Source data
-----
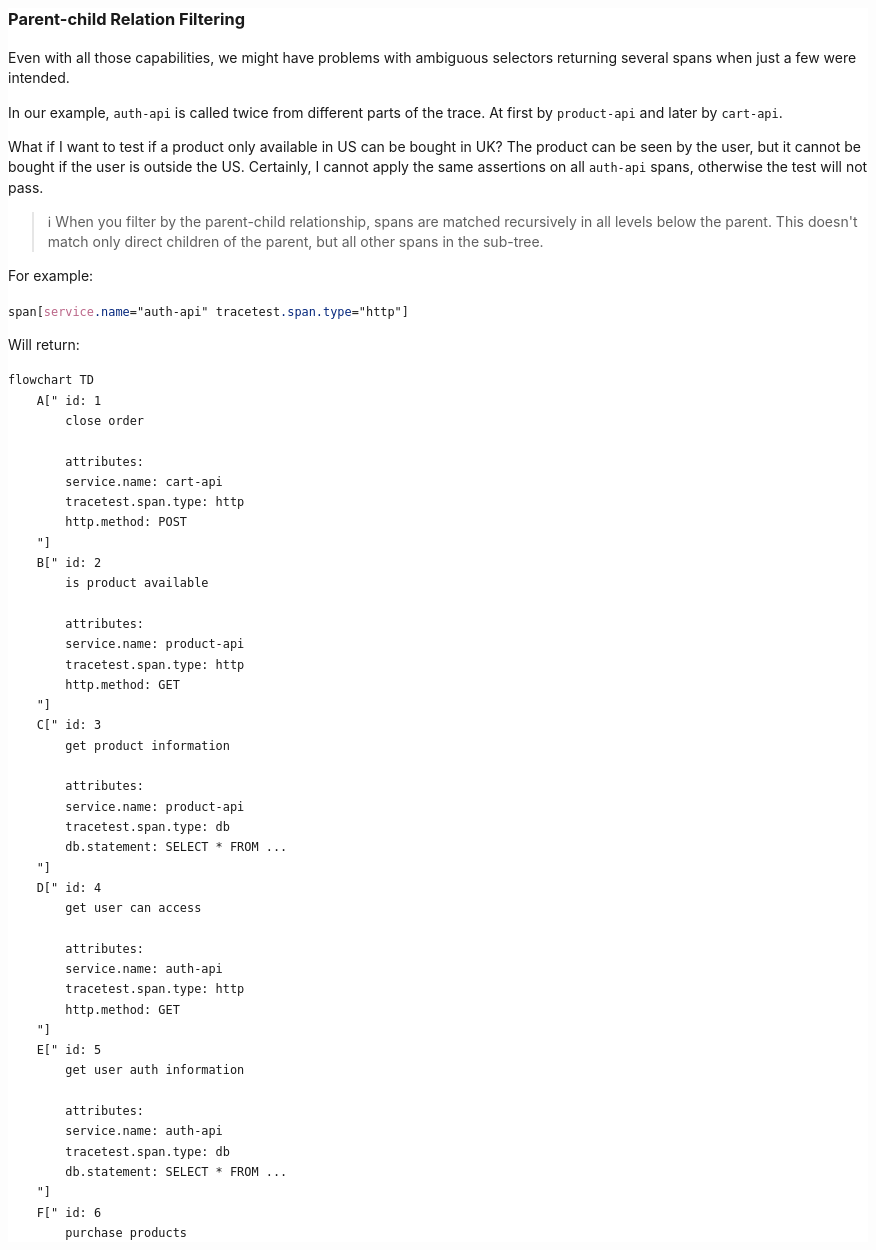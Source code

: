 
### **Parent-child Relation Filtering**
Even with all those capabilities, we might have problems with ambiguous selectors returning several spans when just a few were intended.

In our example, `auth-api` is called twice from different parts of the trace. At first by `product-api` and later by `cart-api`.

What if I want to test if a product only available in US can be bought in UK? The product can be seen by the user, but it cannot be bought if the user is outside the US. Certainly, I cannot apply the same assertions on all `auth-api` spans, otherwise the test will not pass.

> :information_source: When you filter by the parent-child relationship, spans are matched recursively in all levels below the parent. This doesn't match only direct children of the parent, but all other spans in the sub-tree.

For example:

```css
span[service.name="auth-api" tracetest.span.type="http"]
```

Will return:
```mermaid
flowchart TD
    A[" id: 1
        close order
        
        attributes:
        service.name: cart-api
        tracetest.span.type: http
        http.method: POST
    "]
    B[" id: 2
        is product available

        attributes:
        service.name: product-api
        tracetest.span.type: http
        http.method: GET
    "]
    C[" id: 3
        get product information

        attributes:
        service.name: product-api
        tracetest.span.type: db
        db.statement: SELECT * FROM ...
    "]
    D[" id: 4
        get user can access

        attributes:
        service.name: auth-api
        tracetest.span.type: http
        http.method: GET
    "]
    E[" id: 5
        get user auth information

        attributes:
        service.name: auth-api
        tracetest.span.type: db
        db.statement: SELECT * FROM ...
    "]
    F[" id: 6
        purchase products
```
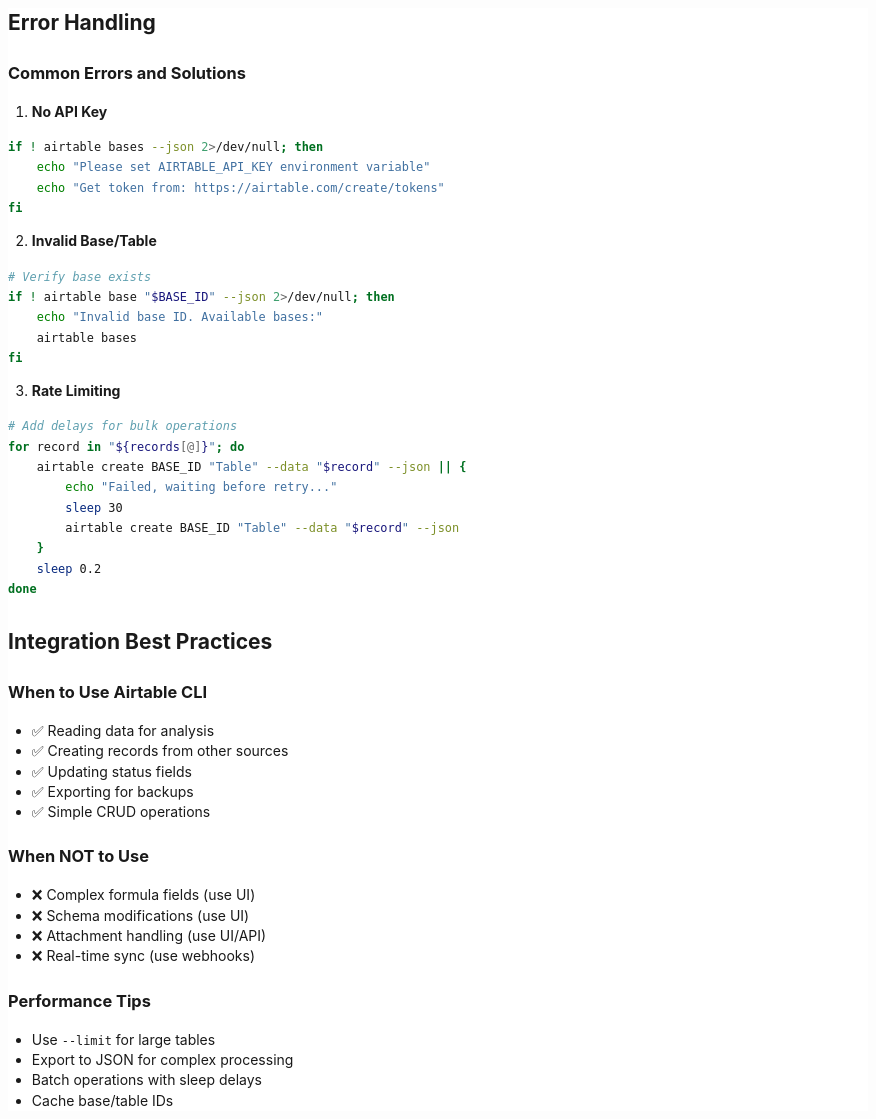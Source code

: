 
## Error Handling

### Common Errors and Solutions

1. **No API Key**
```bash
if ! airtable bases --json 2>/dev/null; then
    echo "Please set AIRTABLE_API_KEY environment variable"
    echo "Get token from: https://airtable.com/create/tokens"
fi
```

2. **Invalid Base/Table**
```bash
# Verify base exists
if ! airtable base "$BASE_ID" --json 2>/dev/null; then
    echo "Invalid base ID. Available bases:"
    airtable bases
fi
```

3. **Rate Limiting**
```bash
# Add delays for bulk operations
for record in "${records[@]}"; do
    airtable create BASE_ID "Table" --data "$record" --json || {
        echo "Failed, waiting before retry..."
        sleep 30
        airtable create BASE_ID "Table" --data "$record" --json
    }
    sleep 0.2
done
```

## Integration Best Practices

### When to Use Airtable CLI
- ✅ Reading data for analysis
- ✅ Creating records from other sources
- ✅ Updating status fields
- ✅ Exporting for backups
- ✅ Simple CRUD operations

### When NOT to Use
- ❌ Complex formula fields (use UI)
- ❌ Schema modifications (use UI)
- ❌ Attachment handling (use UI/API)
- ❌ Real-time sync (use webhooks)

### Performance Tips
- Use `--limit` for large tables
- Export to JSON for complex processing
- Batch operations with sleep delays
- Cache base/table IDs
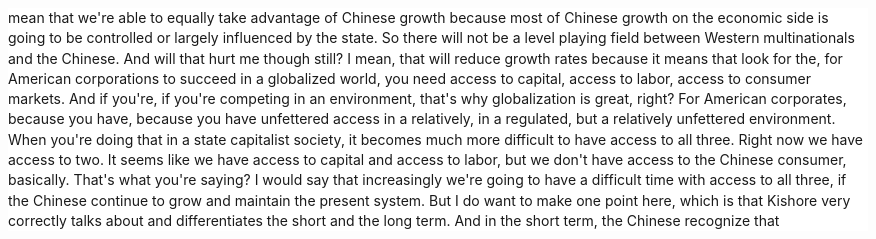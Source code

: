 mean that we're able to
equally take advantage of
Chinese growth because most
of Chinese growth on the
economic side is going to
be controlled or largely
influenced by the state. So
there will not be a
level playing field between
Western multinationals
and the Chinese.
And will that hurt me
though still?
I mean, that will reduce
growth rates because it
means that look for the,
for American corporations to
succeed in a globalized
world, you need access
to capital, access to
labor, access to consumer
markets. And if you're, if
you're competing in an
environment, that's why
globalization is great,
right? For American
corporates, because you
have, because you have
unfettered access in a
relatively, in a
regulated, but a
relatively unfettered
environment. When you're
doing that in a state
capitalist society, it
becomes much more
difficult to have access
to all three.
Right now we have access
to two. It seems like
we have access to
capital and access to
labor, but we don't
have access to the
Chinese consumer, basically.
That's what you're
saying?
I would say that
increasingly we're going
to have a difficult
time with access to
all three, if the
Chinese continue to
grow and maintain the
present system. But I
do want to make one
point here, which is
that Kishore very
correctly talks about
and differentiates the
short and the long
term. And in the
short term, the
Chinese recognize that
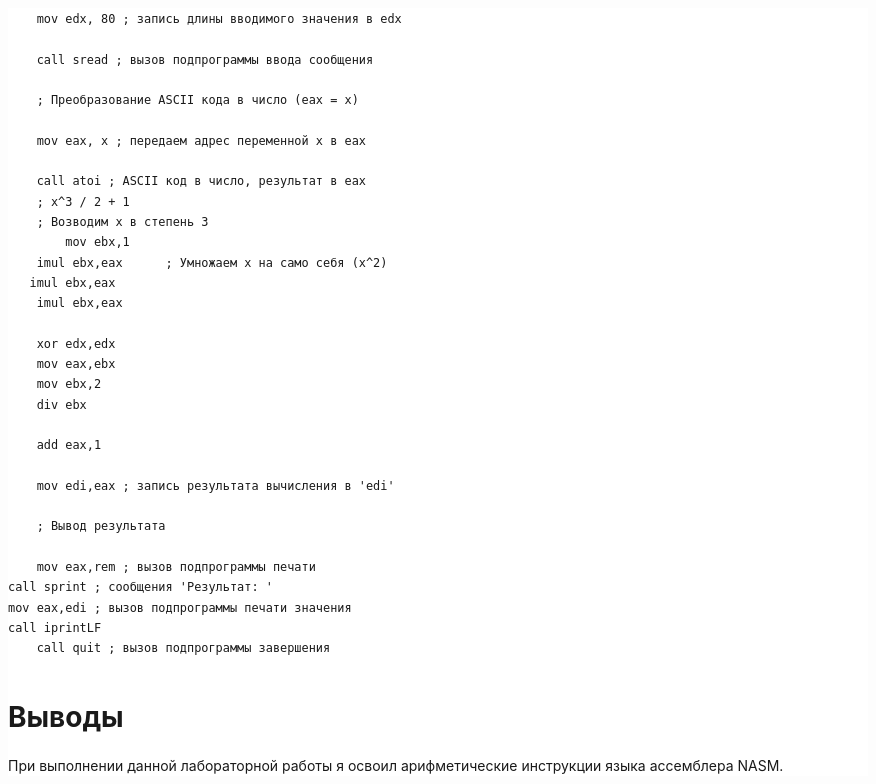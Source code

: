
 ```%include 'in_out.asm'
    mov edx, 80 ; запись длины вводимого значения в edx
    
    call sread ; вызов подпрограммы ввода сообщения
    
    ; Преобразование ASCII кода в число (eax = x)
    
    mov eax, x ; передаем адрес переменной x в eax
    
    call atoi ; ASCII код в число, результат в eax
    ; x^3 / 2 + 1
    ; Возводим x в степень 3
        mov ebx,1        
    imul ebx,eax      ; Умножаем x на само себя (x^2)
   imul ebx,eax   
    imul ebx,eax
    
    xor edx,edx
    mov eax,ebx
    mov ebx,2
    div ebx
    
    add eax,1
    
    mov edi,eax ; запись результата вычисления в 'edi'

    ; Вывод результата

    mov eax,rem ; вызов подпрограммы печати
call sprint ; сообщения 'Результат: '
mov eax,edi ; вызов подпрограммы печати значения
call iprintLF 
    call quit ; вызов подпрограммы завершения
```
    
    
# Выводы

При выполнении данной лабораторной работы я освоил арифметические инструкции языка ассемблера NASM.


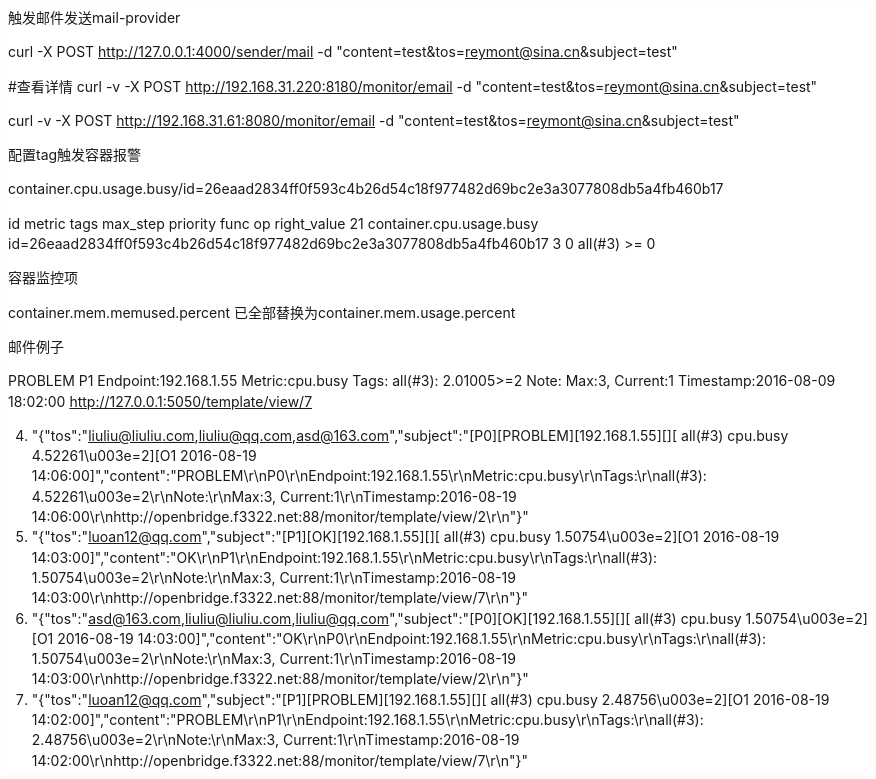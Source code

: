 

触发邮件发送mail-provider

curl -X POST http://127.0.0.1:4000/sender/mail -d "content=test&tos=reymont@sina.cn&subject=test"

#查看详情
curl -v -X POST http://192.168.31.220:8180/monitor/email -d "content=test&tos=reymont@sina.cn&subject=test"

curl -v -X POST http://192.168.31.61:8080/monitor/email -d "content=test&tos=reymont@sina.cn&subject=test"



配置tag触发容器报警

container.cpu.usage.busy/id=26eaad2834ff0f593c4b26d54c18f977482d69bc2e3a3077808db5a4fb460b17

id	metric	tags	max_step	priority	func	op	right_value
21	container.cpu.usage.busy	id=26eaad2834ff0f593c4b26d54c18f977482d69bc2e3a3077808db5a4fb460b17	3	0	all(#3)	>=	0


容器监控项

container.mem.memused.percent 已全部替换为container.mem.usage.percent

 

邮件例子

PROBLEM
P1
Endpoint:192.168.1.55
Metric:cpu.busy
Tags:
all(#3): 2.01005>=2
Note:
Max:3, Current:1
Timestamp:2016-08-09 18:02:00
http://127.0.0.1:5050/template/view/7

4) "{\"tos\":\"liuliu@liuliu.com,liuliu@qq.com,asd@163.com\",\"subject\":\"[P0][PROBLEM][192.168.1.55][][ all(#3) cpu.busy  4.52261\\u003e=2][O1 2016-08-19 14:06:00]\",\"content\":\"PROBLEM\\r\\nP0\\r\\nEndpoint:192.168.1.55\\r\\nMetric:cpu.busy\\r\\nTags:\\r\\nall(#3): 4.52261\\u003e=2\\r\\nNote:\\r\\nMax:3, Current:1\\r\\nTimestamp:2016-08-19 14:06:00\\r\\nhttp://openbridge.f3322.net:88/monitor/template/view/2\\r\\n\"}"
5) "{\"tos\":\"luoan12@qq.com\",\"subject\":\"[P1][OK][192.168.1.55][][ all(#3) cpu.busy  1.50754\\u003e=2][O1 2016-08-19 14:03:00]\",\"content\":\"OK\\r\\nP1\\r\\nEndpoint:192.168.1.55\\r\\nMetric:cpu.busy\\r\\nTags:\\r\\nall(#3): 1.50754\\u003e=2\\r\\nNote:\\r\\nMax:3, Current:1\\r\\nTimestamp:2016-08-19 14:03:00\\r\\nhttp://openbridge.f3322.net:88/monitor/template/view/7\\r\\n\"}"
6) "{\"tos\":\"asd@163.com,liuliu@liuliu.com,liuliu@qq.com\",\"subject\":\"[P0][OK][192.168.1.55][][ all(#3) cpu.busy  1.50754\\u003e=2][O1 2016-08-19 14:03:00]\",\"content\":\"OK\\r\\nP0\\r\\nEndpoint:192.168.1.55\\r\\nMetric:cpu.busy\\r\\nTags:\\r\\nall(#3): 1.50754\\u003e=2\\r\\nNote:\\r\\nMax:3, Current:1\\r\\nTimestamp:2016-08-19 14:03:00\\r\\nhttp://openbridge.f3322.net:88/monitor/template/view/2\\r\\n\"}"
7) "{\"tos\":\"luoan12@qq.com\",\"subject\":\"[P1][PROBLEM][192.168.1.55][][ all(#3) cpu.busy  2.48756\\u003e=2][O1 2016-08-19 14:02:00]\",\"content\":\"PROBLEM\\r\\nP1\\r\\nEndpoint:192.168.1.55\\r\\nMetric:cpu.busy\\r\\nTags:\\r\\nall(#3): 2.48756\\u003e=2\\r\\nNote:\\r\\nMax:3, Current:1\\r\\nTimestamp:2016-08-19 14:02:00\\r\\nhttp://openbridge.f3322.net:88/monitor/template/view/7\\r\\n\"}"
-----
Above are some records. Reproduce the lines from the one with "### When to Use Airtable CLI" down to the one with "world, you need access", keeping both, and leave every picture out.

### When to Use Airtable CLI
- ✅ Reading data for analysis
- ✅ Creating records from other sources
- ✅ Updating status fields
- ✅ Exporting for backups
- ✅ Simple CRUD operations

### When NOT to Use
- ❌ Complex formula fields (use UI)
- ❌ Schema modifications (use UI)
- ❌ Attachment handling (use UI/API)
- ❌ Real-time sync (use webhooks)

### Performance Tips
- Use `--limit` for large tables
- Export to JSON for complex processing
- Batch operations with sleep delays
- Cache base/table IDs
Source code

: mean that we're able to
equally take advantage of
Chinese growth because most
of Chinese growth on the
economic side is going to
be controlled or largely
influenced by the state. So
there will not be a
level playing field between
Western multinationals
and the Chinese.
And will that hurt me
though still?
I mean, that will reduce
growth rates because it
means that look for the,
for American corporations to
succeed in a globalized
world, you need access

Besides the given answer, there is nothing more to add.